** ACTION ITEM **
Each line with the string "reposiroty" is to be copied from the records below.

** DATASET CONTENT **
--------------------------------
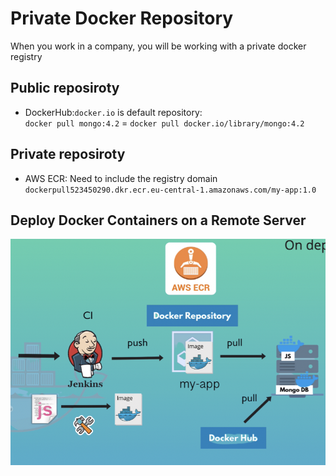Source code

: # Private Docker Repository

When you work in a company, you will be working with a private docker registry

## Public reposiroty
* DockerHub:`docker.io` is default repository:<br/>
`docker pull mongo:4.2` = `docker pull docker.io/library/mongo:4.2`

## Private reposiroty
* AWS ECR: Need to include the registry domain<br/>
`dockerpull523450290.dkr.ecr.eu-central-1.amazonaws.com/my-app:1.0`

## Deploy Docker Containers on a Remote Server
<img src="./images/deploy-docker.png" alt="My Image"></br>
--------------------------------
** YOUR RESPONSE **
## Public reposiroty
## Private reposiroty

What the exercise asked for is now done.